(Stored data)
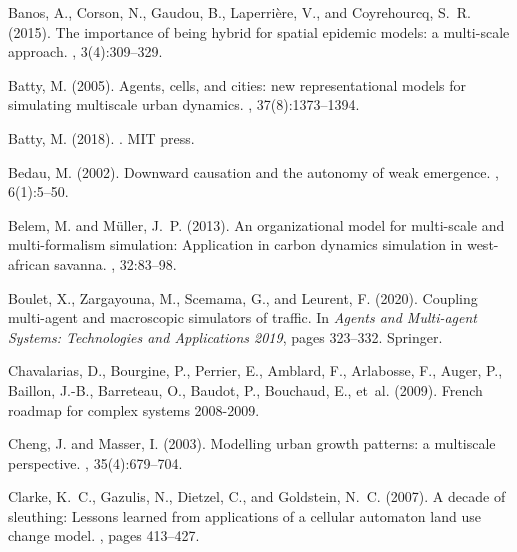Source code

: \documentclass[11pt]{article}
\begin{document}
\begin{thebibliography}{}

Banos, A., Corson, N., Gaudou, B., Laperri{\`e}re, V., and Coyrehourcq, S.~R.
  (2015).
\newblock The importance of being hybrid for spatial epidemic models: a
  multi-scale approach.
, 3(4):309--329.

Batty, M. (2005).
\newblock Agents, cells, and cities: new representational models for simulating
  multiscale urban dynamics.
, 37(8):1373--1394.

Batty, M. (2018).
.
\newblock MIT press.

Bedau, M. (2002).
\newblock Downward causation and the autonomy of weak emergence.
,
  6(1):5--50.

Belem, M. and M{\"u}ller, J.~P. (2013).
\newblock An organizational model for multi-scale and multi-formalism
  simulation: Application in carbon dynamics simulation in west-african
  savanna.
, 32:83--98.

Boulet, X., Zargayouna, M., Scemama, G., and Leurent, F. (2020).
\newblock Coupling multi-agent and macroscopic simulators of traffic.
\newblock In {\em Agents and Multi-agent Systems: Technologies and Applications
  2019}, pages 323--332. Springer.

Chavalarias, D., Bourgine, P., Perrier, E., Amblard, F., Arlabosse, F., Auger,
  P., Baillon, J.-B., Barreteau, O., Baudot, P., Bouchaud, E., et~al. (2009).
\newblock French roadmap for complex systems 2008-2009.

Cheng, J. and Masser, I. (2003).
\newblock Modelling urban growth patterns: a multiscale perspective.
, 35(4):679--704.

Clarke, K.~C., Gazulis, N., Dietzel, C., and Goldstein, N.~C. (2007).
\newblock A decade of sleuthing: Lessons learned from applications of a
  cellular automaton land use change model.
, pages 413--427.


\end{thebibliography}
\end{document}
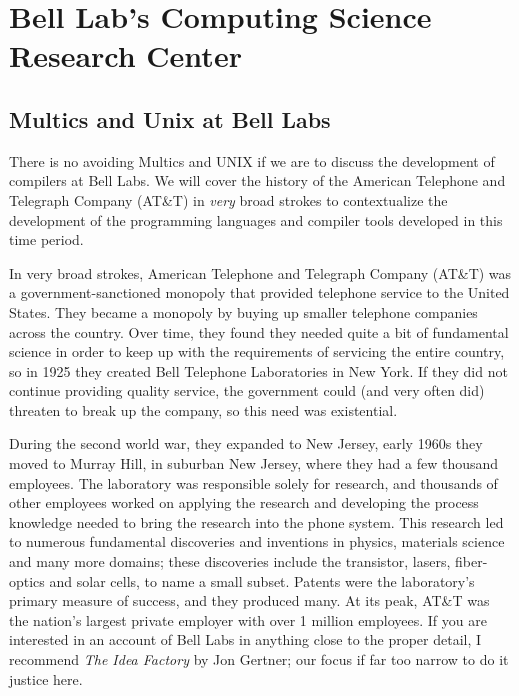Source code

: \section{Bell Lab's Computing Science Research Center}

\subsection{Multics and Unix at Bell Labs}

There is no avoiding Multics and UNIX if we are to discuss the development of compilers at Bell Labs.
We will cover the history of the American Telephone and Telegraph Company (AT\&T)
in \textit{very} broad strokes to contextualize the development of the programming languages
and compiler tools developed in this time period.

In very broad strokes, American Telephone and Telegraph Company (AT\&T) was a government-sanctioned
monopoly that provided telephone service to the United States.
They became a monopoly by buying up smaller telephone companies across the country.
Over time, they found they needed quite a bit of fundamental science in order to keep up with the
requirements of servicing the entire country, so in 1925 they created Bell Telephone
Laboratories in New York. If they did not continue providing quality service, the government could
(and very often did) threaten to break up the company, so this need was existential.

During the second world war, they expanded to New Jersey, early 1960s they moved to Murray Hill,
in suburban New Jersey, where they had a few thousand employees.
The laboratory was responsible solely for research, and thousands of other employees
worked on applying the research and developing the process knowledge needed to bring the
research into the phone system.
This research led to numerous fundamental discoveries and inventions in physics,
materials science and many more domains; these discoveries include the transistor, lasers,
fiber-optics and solar cells, to name a small subset.
Patents were the laboratory's primary measure of success, and they produced many.
At its peak, AT\&T was the nation's largest private employer with over 1 million employees.
If you are interested in an account of Bell Labs in anything close to the proper detail,
I recommend \textit{The Idea Factory} by Jon Gertner; our focus if far too narrow to do
it justice here.

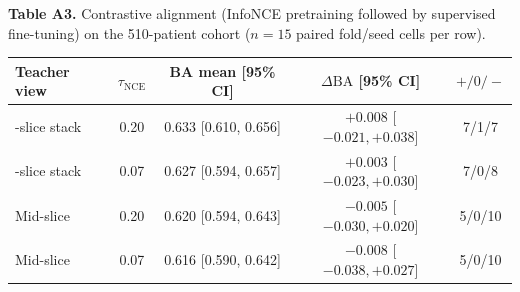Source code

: \documentclass[pdflatex,sn-vancouver,Numbered]{sn-jnl}
\begin{document}
\begin{minipage}{\textwidth}
{\small\noindent\textbf{Table A3.} Contrastive alignment (InfoNCE pretraining followed by supervised fine-tuning) on the 510-patient cohort ($n=15$ paired fold/seed cells per row).\par}
\vspace{6pt}


\centering
\scriptsize
\setlength{\tabcolsep}{3pt}
\renewcommand{\arraystretch}{0.9}
\begin{tabularx}{\columnwidth}{@{}>{\raggedright\arraybackslash}Xcccc@{}}
\toprule
Teacher view & $\tau_{\mathrm{NCE}}$ & BA mean [95\% CI] & $\Delta\mathrm{BA}$ [95\% CI] & $+/0/-$ \\
\midrule
3-slice stack & 0.20 & 0.633 [0.610, 0.656] & $+0.008$ [$-0.021,+0.038$] & 7/1/7 \\
3-slice stack & 0.07 & 0.627 [0.594, 0.657] & $+0.003$ [$-0.023,+0.030$] & 7/0/8 \\
Mid-slice     & 0.20 & 0.620 [0.594, 0.643] & $-0.005$ [$-0.030,+0.020$] & 5/0/10 \\
Mid-slice     & 0.07 & 0.616 [0.590, 0.642] & $-0.008$ [$-0.038,+0.027$] & 5/0/10 \\
\bottomrule
\end{tabularx}
\end{minipage}
\clearpage
\end{document}
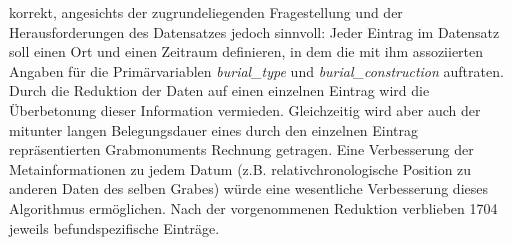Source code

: \documentclass[openany,twoside,twocolumn]{book}
\begin{document}
korrekt, angesichts der zugrundeliegenden Fragestellung und der
Herausforderungen des Datensatzes jedoch sinnvoll: Jeder Eintrag im
Datensatz soll einen Ort und einen Zeitraum definieren, in dem die mit
ihm assoziierten Angaben für die Primärvariablen \emph{burial\_type} und
\emph{burial\_construction} auftraten. Durch die Reduktion der Daten auf
einen einzelnen Eintrag wird die Überbetonung dieser Information
vermieden. Gleichzeitig wird aber auch der mitunter langen
Belegungsdauer eines durch den einzelnen Eintrag repräsentierten
Grabmonuments Rechnung getragen. Eine Verbesserung der Metainformationen
zu jedem Datum (z.B. relativchronologische Position zu anderen Daten des
selben Grabes) würde eine wesentliche Verbesserung dieses Algorithmus
ermöglichen. Nach der vorgenommenen Reduktion verblieben 1704 jeweils
befundspezifische Einträge.
\end{document}
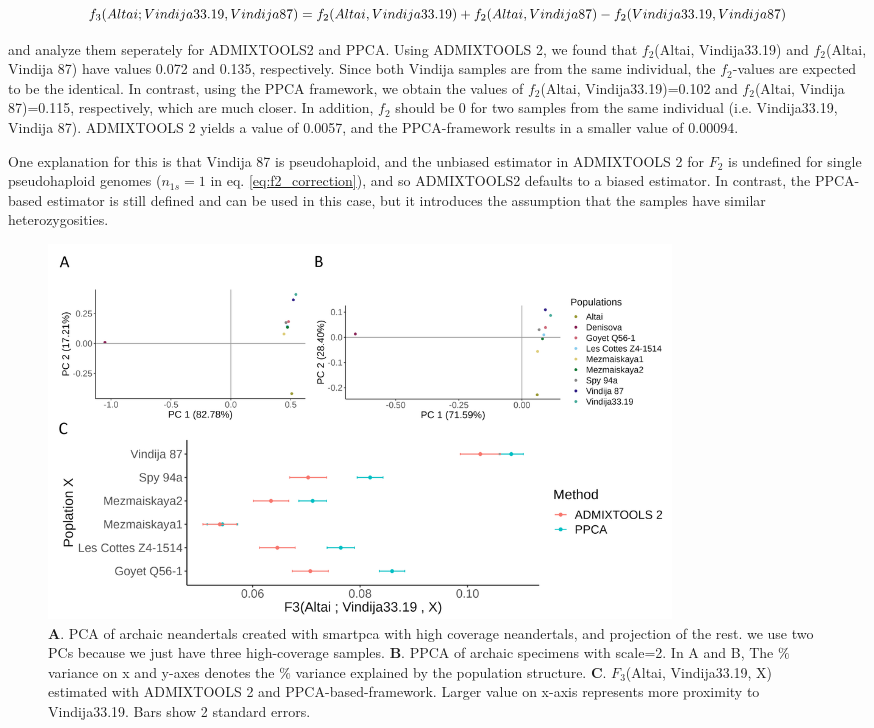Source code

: \documentclass[12pt]{article}
\begin{document}
\begin{dmath}
    f_3(Altai; Vindija33.19, Vindija 87) = f_2(Altai, Vindija33.19) + f_2(Altai, Vindija 87) - f_2(Vindija33.19, Vindija 87)\\
\end{dmath}

and analyze them seperately for ADMIXTOOLS2 and PPCA.
Using ADMIXTOOLS 2, we found that $f_2$(Altai, Vindija33.19) and $f_2$(Altai, Vindija 87) have values 0.072 and 0.135,  respectively. Since both Vindija samples are from the same individual, the $f_2$-values are expected to be the identical. In contrast, using the PPCA framework, we obtain the values of $f_2$(Altai, Vindija33.19)=0.102 and $f_2$(Altai, Vindija 87)=0.115, respectively, which are much closer. In addition, $f_2$ should be 0 for two samples from the same individual (i.e. Vindija33.19, Vindija 87). ADMIXTOOLS 2 yields a value of 0.0057, and the PPCA-framework results in a smaller value of 0.00094. 

One explanation for this is that Vindija 87 is pseudohaploid, and the unbiased estimator in ADMIXTOOLS 2 for $F_2$ is undefined for single pseudohaploid genomes ($n_{1s}=1$ in eq. \ref{eq:f2_correction}), and so ADMIXTOOLS2 defaults to a biased estimator. In contrast, the PPCA-based estimator is still defined and can be used in this case, but it introduces the assumption that the samples have similar heterozygosities. 

\begin{figure}[ht!]
    \includegraphics[width=16.5cm]{Images/ppca/Figures/nea_main.png}
    \centering
    \caption{\textbf{A}. PCA of archaic neandertals created with smartpca with high coverage neandertals, and projection of the rest. we use  two PCs because we just have three high-coverage samples.
    \textbf{B}. PPCA of archaic specimens with scale=2. In A and B, The $\%$ variance on x and y-axes denotes the $\%$ variance explained by the population structure. \textbf{C}. $F_3$(Altai, Vindija33.19, X) estimated with ADMIXTOOLS 2 and PPCA-based-framework. Larger value on x-axis represents more proximity to Vindija33.19. Bars show 2 standard errors.}
    \label{fig:nea_f3}
\end{figure}
\end{document}
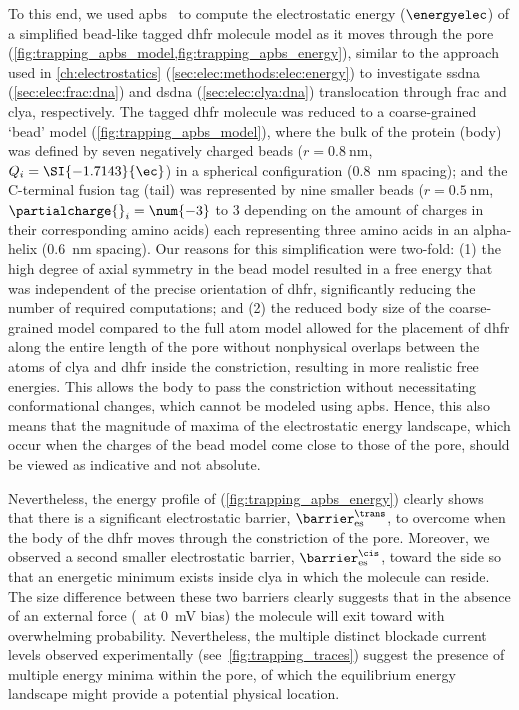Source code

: To this end, we used \gls{apbs}~\cite{Baker-2001,Dolinsky-2004,Dolinsky-2007,Li-2005} to compute the
electrostatic energy ($\energyelec$) of a simplified bead-like tagged \gls{dhfr} molecule model as it moves
through the pore (\cref{fig:trapping_apbs_model,fig:trapping_apbs_energy}), similar to the approach used in
\cref{ch:electrostatics} (\cref{sec:elec:methods:elec:energy}) to investigate \gls{ssdna}
(\cref{sec:elec:frac:dna}) and \gls{dsdna} (\cref{sec:elec:clya:dna}) translocation through \gls{frac} and
\gls{clya}, respectively. The tagged \gls{dhfr} molecule was reduced to a coarse-grained `bead' model
(\cref{fig:trapping_apbs_model}), where the bulk of the protein (body) was defined by seven negatively charged
beads ($r = \SI{0.8}{\nm}$, $Q_i = \SI{-1.7143}{\ec}$) in a spherical configuration (\SI{0.8}{\nm} spacing);
and the C-terminal fusion tag (tail) was represented by nine smaller beads ($r = \SI{0.5}{\nm}$,
$\partialcharge{}_i = \num{-3}$ to \SI{+3}{\ec} depending on the amount of charges in their corresponding
amino acids) each representing three amino acids in an alpha-helix (\SI{0.6}{\nm}   spacing). Our reasons for
this simplification were two-fold: (1) the high degree of axial symmetry in the bead model resulted in a free
energy that was independent of the precise orientation of \gls{dhfr}, significantly reducing the number of
required computations; and (2) the reduced body size of the coarse-grained model compared to the full atom
model allowed for the placement of \gls{dhfr} along the entire length of the pore without nonphysical overlaps
between the atoms of \gls{clya} and \gls{dhfr} inside the \transi{} constriction, resulting in more realistic
free energies. This allows the body to pass the constriction without necessitating conformational changes,
which cannot be modeled using \gls{apbs}. Hence, this also means that the magnitude of maxima of the
electrostatic energy landscape, which occur when the charges of the bead model come close to those of the
pore, should be viewed as indicative and not absolute.

Nevertheless, the energy profile of \DHFRt{} (\cref{fig:trapping_apbs_energy}) clearly shows that there is a
significant electrostatic barrier, $\barrier^{\trans}_{\rm{es}}$, to overcome when the body of the \gls{dhfr}
moves through the constriction of the pore. Moreover, we observed a second smaller electrostatic barrier,
$\barrier^{\cis}_{\rm{es}}$, toward the \cisi{} side so that an energetic minimum exists inside \gls{clya} in
which the molecule can reside. The size difference between these two barriers clearly suggests that in the
absence of an external force (\ie~at \SI{0}{\mV} bias) the molecule will exit toward \cisi{} with overwhelming
probability. Nevertheless, the multiple distinct blockade current levels observed experimentally
(see~\cref{fig:trapping_traces}) suggest the presence of multiple energy minima within the pore, of which the
equilibrium energy landscape might provide a potential physical location.

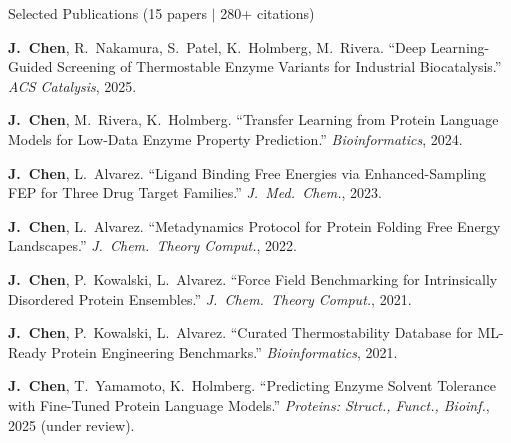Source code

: \documentclass{resume}
\begin{document}
\begin{rSection2}{Selected Publications (15 papers $\vert$ 280+ citations)}

\item \textbf{J.\ Chen}, R.\ Nakamura, S.\ Patel, K.\ Holmberg, M.\ Rivera. ``Deep Learning-Guided Screening of Thermostable Enzyme Variants for Industrial Biocatalysis.'' \textit{ACS Catalysis}, 2025.

\item \textbf{J.\ Chen}, M.\ Rivera, K.\ Holmberg. ``Transfer Learning from Protein Language Models for Low-Data Enzyme Property Prediction.'' \textit{Bioinformatics}, 2024.

\item \textbf{J.\ Chen}, L.\ Alvarez. ``Ligand Binding Free Energies via Enhanced-Sampling FEP for Three Drug Target Families.'' \textit{J.\ Med.\ Chem.}, 2023.

\item \textbf{J.\ Chen}, L.\ Alvarez. ``Metadynamics Protocol for Protein Folding Free Energy Landscapes.'' \textit{J.\ Chem.\ Theory Comput.}, 2022.

\item \textbf{J.\ Chen}, P.\ Kowalski, L.\ Alvarez. ``Force Field Benchmarking for Intrinsically Disordered Protein Ensembles.'' \textit{J.\ Chem.\ Theory Comput.}, 2021.

\item \textbf{J.\ Chen}, P.\ Kowalski, L.\ Alvarez. ``Curated Thermostability Database for ML-Ready Protein Engineering Benchmarks.'' \textit{Bioinformatics}, 2021.

\item \textbf{J.\ Chen}, T.\ Yamamoto, K.\ Holmberg. ``Predicting Enzyme Solvent Tolerance with Fine-Tuned Protein Language Models.'' \textit{Proteins: Struct., Funct., Bioinf.}, 2025 (under review).

\end{rSection2}
\vspace{-0.15cm}
\end{document}
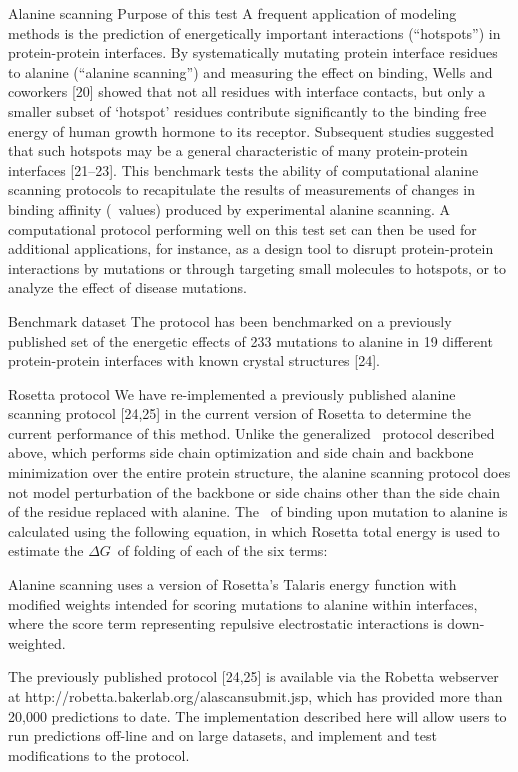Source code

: Alanine scanning
Purpose of this test
A frequent application of modeling methods is the prediction of energetically important interactions (“hotspots”) in protein-protein interfaces. By systematically mutating protein interface residues to alanine (“alanine scanning”) and measuring the effect on binding, Wells and coworkers [20] showed that not all residues with interface contacts, but only a smaller subset of ‘hotspot’ residues contribute significantly to the binding free energy of human growth hormone to its receptor. Subsequent studies suggested that such hotspots may be a general characteristic of many protein-protein interfaces [21–23]. This benchmark tests the ability of computational alanine scanning protocols to recapitulate the results of measurements of changes in binding affinity (\ddg\ values) produced by experimental alanine scanning. A computational protocol performing well on this test set can then be used for additional applications, for instance, as a design tool to disrupt protein-protein interactions by mutations or through targeting small molecules to hotspots, or to analyze the effect of disease mutations.

Benchmark dataset
The protocol has been benchmarked on a previously published set of the energetic effects of 233 mutations to alanine in 19 different protein-protein interfaces with known crystal structures [24].

Rosetta protocol
We have re-implemented a previously published alanine scanning protocol [24,25] in the current version of Rosetta to determine the current performance of this method. Unlike the generalized \ddg\ protocol described above, which performs side chain optimization and side chain and backbone minimization over the entire protein structure, the alanine scanning protocol does not model perturbation of the backbone or side chains other than the side chain of the residue replaced with alanine.
The \ddg\ of binding upon mutation to alanine is calculated using the following equation, in which Rosetta total energy is used to estimate the $\Delta G$\ of folding of each of the six terms:



Alanine scanning uses a version of Rosetta’s Talaris energy function with modified weights intended for scoring mutations to alanine within interfaces, where the score term representing repulsive electrostatic interactions is down-weighted.

The previously published protocol [24,25] is available via the Robetta webserver at http://robetta.bakerlab.org/alascansubmit.jsp, which has provided more than 20,000 predictions to date. The implementation described here will allow users to run predictions off-line and on large datasets, and implement and test modifications to the protocol.

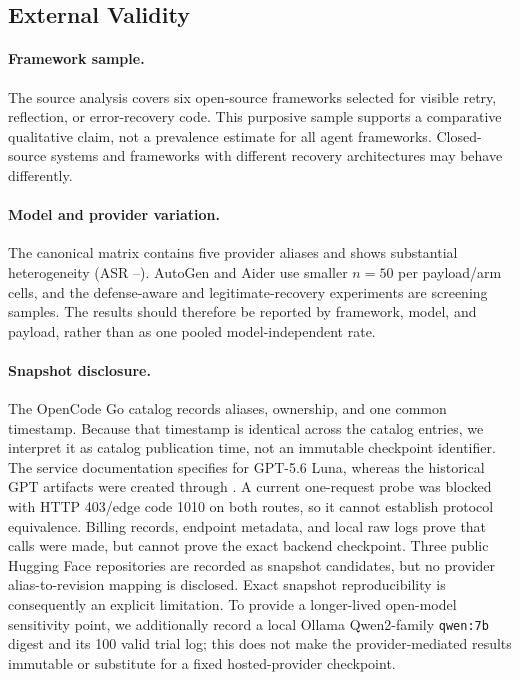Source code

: \subsection{External Validity}

\paragraph{Framework sample.}
The source analysis covers six open-source frameworks selected for visible
retry, reflection, or error-recovery code.  This purposive sample supports a
comparative qualitative claim, not a prevalence estimate for all agent
frameworks.  Closed-source systems and frameworks with different recovery
architectures may behave differently.

\paragraph{Model and provider variation.}
The canonical matrix contains five provider aliases and shows substantial
heterogeneity (ASR \ReflexionMinASR{}--\ReflexionMaxASR{}).  AutoGen and Aider use smaller $n=50$ per
payload/arm cells, and the defense-aware and legitimate-recovery experiments
are screening samples.  The results should therefore be reported by
framework, model, and payload, rather than as one pooled model-independent
rate.

\paragraph{Snapshot disclosure.}
The OpenCode Go catalog records aliases, ownership, and one common
 timestamp.  Because that timestamp is identical across the
catalog entries, we interpret it as catalog publication time, not an
immutable checkpoint identifier.  The service documentation specifies
 for GPT-5.6 Luna, whereas the historical GPT artifacts were
created through .  A current one-request probe was
blocked with HTTP 403/edge code 1010 on both routes, so it cannot establish
protocol equivalence.  Billing records, endpoint metadata, and local raw logs
prove that calls were made, but cannot prove the exact backend checkpoint.
Three public Hugging Face repositories are recorded as snapshot candidates,
but no provider alias-to-revision mapping is disclosed.  Exact snapshot
reproducibility is consequently an explicit limitation.  To provide a
longer-lived open-model sensitivity point, we additionally record a local
Ollama Qwen2-family \texttt{qwen:7b} digest and its 100 valid trial log; this
does not make the provider-mediated results immutable or substitute for a
fixed hosted-provider checkpoint.

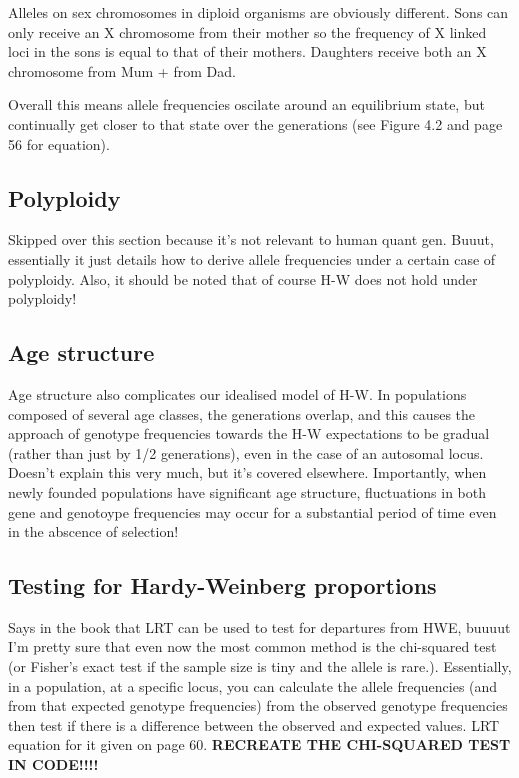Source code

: \documentclass[
]{book}
\begin{document}
Alleles on sex chromosomes in diploid organisms are obviously different. Sons can only receive an X chromosome from their mother so the frequency of X linked loci in the sons is equal to that of their mothers. Daughters receive both an X chromosome from Mum + from Dad.

Overall this means allele frequencies oscilate around an equilibrium state, but continually get closer to that state over the generations (see Figure 4.2 and page 56 for equation).

\hypertarget{polyploidy}{%
\subsection{Polyploidy}\label{polyploidy}}

Skipped over this section because it's not relevant to human quant gen. Buuut, essentially it just details how to derive allele frequencies under a certain case of polyploidy. Also, it should be noted that of course H-W does not hold under polyploidy!

\hypertarget{age-structure}{%
\subsection{Age structure}\label{age-structure}}

Age structure also complicates our idealised model of H-W. In populations composed of several age classes, the generations overlap, and this causes the approach of genotype frequencies towards the H-W expectations to be gradual (rather than just by 1/2 generations), even in the case of an autosomal locus. Doesn't explain this very much, but it's covered elsewhere. Importantly, when newly founded populations have significant age structure, fluctuations in both gene and genotoype frequencies may occur for a substantial period of time even in the abscence of selection!

\hypertarget{testing-for-hardy-weinberg-proportions}{%
\subsection{Testing for Hardy-Weinberg proportions}\label{testing-for-hardy-weinberg-proportions}}

Says in the book that LRT can be used to test for departures from HWE, buuuut I'm pretty sure that even now the most common method is the chi-squared test (or Fisher's exact test if the sample size is tiny and the allele is rare.). Essentially, in a population, at a specific locus, you can calculate the allele frequencies (and from that expected genotype frequencies) from the observed genotype frequencies then test if there is a difference between the observed and expected values. LRT equation for it given on page 60. \textbf{RECREATE THE CHI-SQUARED TEST IN CODE!!!!}
\end{document}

_About this exercise:_ Please state the number of lines in the data above that hold the word "Telegraph", without any other text.

_Exercise answer:_ 2